The Atlantic song sparrow was first described by Todd based on a series of 21 specimens collected from Smith Island and Cobb Island Virginia in the late 1800s. The form has a more gray colored back, more distinct black streaking, less red edging on the feathers and a larger bill compared to the inland form. The Atlantic song sparrow is confined to the mid-Atlantic coast from Long Island to North Carolina and is entirely associated with salt water. Birds are associated with dunes and shrub habitat on barrier islands and shrub ecotones within salt marshes where they often feed in the salt marsh.

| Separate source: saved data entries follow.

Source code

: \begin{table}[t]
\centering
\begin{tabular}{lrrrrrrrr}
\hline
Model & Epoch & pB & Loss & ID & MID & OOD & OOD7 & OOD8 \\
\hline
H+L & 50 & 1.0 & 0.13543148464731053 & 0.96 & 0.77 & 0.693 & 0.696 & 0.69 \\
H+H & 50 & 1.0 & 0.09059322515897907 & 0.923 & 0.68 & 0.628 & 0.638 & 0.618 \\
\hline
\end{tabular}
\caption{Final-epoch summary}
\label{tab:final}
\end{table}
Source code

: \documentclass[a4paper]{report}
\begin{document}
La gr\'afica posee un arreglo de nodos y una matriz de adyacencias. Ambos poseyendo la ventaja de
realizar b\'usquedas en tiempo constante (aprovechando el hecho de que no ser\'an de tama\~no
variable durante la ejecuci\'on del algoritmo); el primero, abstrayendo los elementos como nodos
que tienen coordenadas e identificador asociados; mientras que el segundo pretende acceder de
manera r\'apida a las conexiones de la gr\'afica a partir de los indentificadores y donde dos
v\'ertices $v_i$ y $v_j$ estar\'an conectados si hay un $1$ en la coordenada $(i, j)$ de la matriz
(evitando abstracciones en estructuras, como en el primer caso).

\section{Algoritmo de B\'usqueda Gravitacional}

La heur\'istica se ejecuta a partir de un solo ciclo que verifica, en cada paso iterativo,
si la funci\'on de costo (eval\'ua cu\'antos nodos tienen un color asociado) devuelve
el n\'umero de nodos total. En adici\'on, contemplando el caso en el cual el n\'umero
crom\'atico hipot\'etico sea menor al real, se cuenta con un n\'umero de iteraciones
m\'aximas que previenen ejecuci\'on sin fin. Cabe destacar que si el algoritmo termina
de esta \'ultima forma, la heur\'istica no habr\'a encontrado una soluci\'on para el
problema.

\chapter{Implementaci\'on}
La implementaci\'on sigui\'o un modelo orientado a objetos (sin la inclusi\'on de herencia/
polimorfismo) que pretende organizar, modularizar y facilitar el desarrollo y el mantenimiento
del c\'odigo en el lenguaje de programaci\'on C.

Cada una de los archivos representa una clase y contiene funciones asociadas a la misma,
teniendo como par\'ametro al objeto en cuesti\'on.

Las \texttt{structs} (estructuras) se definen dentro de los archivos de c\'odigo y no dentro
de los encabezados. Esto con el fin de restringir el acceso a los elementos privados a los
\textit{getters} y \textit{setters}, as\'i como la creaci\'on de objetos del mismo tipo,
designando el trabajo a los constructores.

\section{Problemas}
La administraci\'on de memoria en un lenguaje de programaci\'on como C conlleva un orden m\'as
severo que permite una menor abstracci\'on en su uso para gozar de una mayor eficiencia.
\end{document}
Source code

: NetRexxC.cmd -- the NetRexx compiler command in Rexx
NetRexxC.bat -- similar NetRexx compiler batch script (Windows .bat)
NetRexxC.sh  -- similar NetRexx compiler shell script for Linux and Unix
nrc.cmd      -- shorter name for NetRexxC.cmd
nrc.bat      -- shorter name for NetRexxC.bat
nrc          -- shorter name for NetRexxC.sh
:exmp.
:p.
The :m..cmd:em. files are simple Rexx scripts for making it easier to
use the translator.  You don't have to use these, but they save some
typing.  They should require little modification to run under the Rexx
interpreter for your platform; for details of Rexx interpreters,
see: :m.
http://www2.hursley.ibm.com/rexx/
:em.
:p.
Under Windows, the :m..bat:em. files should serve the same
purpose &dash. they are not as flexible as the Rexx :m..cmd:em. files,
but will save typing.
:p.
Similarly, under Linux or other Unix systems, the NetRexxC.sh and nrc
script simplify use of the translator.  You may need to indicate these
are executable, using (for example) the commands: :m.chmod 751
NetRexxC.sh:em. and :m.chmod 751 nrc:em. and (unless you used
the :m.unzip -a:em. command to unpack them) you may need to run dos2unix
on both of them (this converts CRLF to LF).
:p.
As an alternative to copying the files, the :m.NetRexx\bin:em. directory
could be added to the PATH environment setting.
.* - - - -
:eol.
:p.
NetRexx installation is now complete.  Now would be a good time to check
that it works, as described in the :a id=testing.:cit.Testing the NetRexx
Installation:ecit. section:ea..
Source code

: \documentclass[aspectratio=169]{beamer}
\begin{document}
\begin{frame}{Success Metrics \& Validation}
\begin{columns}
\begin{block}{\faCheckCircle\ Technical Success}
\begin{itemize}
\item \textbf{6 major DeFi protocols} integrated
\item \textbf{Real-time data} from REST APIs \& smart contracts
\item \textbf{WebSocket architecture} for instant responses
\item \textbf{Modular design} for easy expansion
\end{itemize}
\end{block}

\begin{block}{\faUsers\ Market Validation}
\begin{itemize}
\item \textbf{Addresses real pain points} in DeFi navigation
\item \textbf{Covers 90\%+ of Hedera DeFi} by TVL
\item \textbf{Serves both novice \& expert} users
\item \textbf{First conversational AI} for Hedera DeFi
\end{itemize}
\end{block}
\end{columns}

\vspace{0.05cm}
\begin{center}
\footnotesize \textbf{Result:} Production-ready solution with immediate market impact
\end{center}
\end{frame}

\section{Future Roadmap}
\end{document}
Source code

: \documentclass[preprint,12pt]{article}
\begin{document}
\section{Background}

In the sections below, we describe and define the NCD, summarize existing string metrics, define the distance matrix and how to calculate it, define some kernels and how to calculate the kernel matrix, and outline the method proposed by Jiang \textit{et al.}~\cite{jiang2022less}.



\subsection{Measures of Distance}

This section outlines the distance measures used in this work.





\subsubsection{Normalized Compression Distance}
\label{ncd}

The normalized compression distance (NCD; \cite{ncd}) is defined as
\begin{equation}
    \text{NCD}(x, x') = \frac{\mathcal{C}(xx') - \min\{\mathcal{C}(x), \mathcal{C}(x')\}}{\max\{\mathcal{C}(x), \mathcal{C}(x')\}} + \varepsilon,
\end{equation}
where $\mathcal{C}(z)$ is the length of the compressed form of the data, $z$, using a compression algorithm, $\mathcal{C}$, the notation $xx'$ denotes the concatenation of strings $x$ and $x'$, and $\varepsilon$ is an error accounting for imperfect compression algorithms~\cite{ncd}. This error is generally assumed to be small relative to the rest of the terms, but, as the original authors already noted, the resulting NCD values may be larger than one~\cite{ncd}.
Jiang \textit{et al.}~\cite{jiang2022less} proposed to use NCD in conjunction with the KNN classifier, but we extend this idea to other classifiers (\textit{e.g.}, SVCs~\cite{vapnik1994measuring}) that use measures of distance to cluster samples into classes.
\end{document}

Atlantic song sparrows have been described as abundant in coastal Virginia from the barrier islands and lower tidewater. Murray considered them to be abundant along the dunes in Norfolk and Virginia Beach during the 1930s. During the 1980s when we walked the lower 100 km of barrier islands along the Delmarva Peninsula (the same areas where the type specimen was collected) annually, Atlantic song sparrows along with yellow warblers and seaside sparrows were the most abundant singing passerines. Today their numbers are considerably diminished.
One of the most shocking results of the recent resurvey (1992-2021) of marshes along the lower Western Shore of the Chesapeake Bay was the virtual disappearance of the population within salt marshes. Surveys of the network of 186 plots in the marshes in 1992 resulted in 140 detections within 64 (34.4%) survey plots. Birds were mostly associated with the shrub (saltbush and wax myrtle) ecotone between maritime forest and the high salt marsh or shrubs (saltbush) that form on the high berm along the outer edge of marshes. By 2021 the marshes had an eerie absence of song sparrows with only 2 detections within 2 (1%) survey plots.
It is not possible from these observations to determine when this decline began or the underlying cause. One observation over the 30-year period is that the features of the marsh that song sparrows were associated with in 1992 have changed dramatically. Much of the marsh-forest ecotone supporting the sparrows in 1992 has been colonized by a band of common reed that has changed the structure of the ecotone. The other clear change has been that many of the berms that supported shrubs have been highly eroded resulting in the loss of shrub cover.
The rapid population change in this unique form in such a short period of time is concerning. Whatever the underlying causes of the decline, we need to get a better handle on the current status and distribution of the form and assess what mitigation options remain.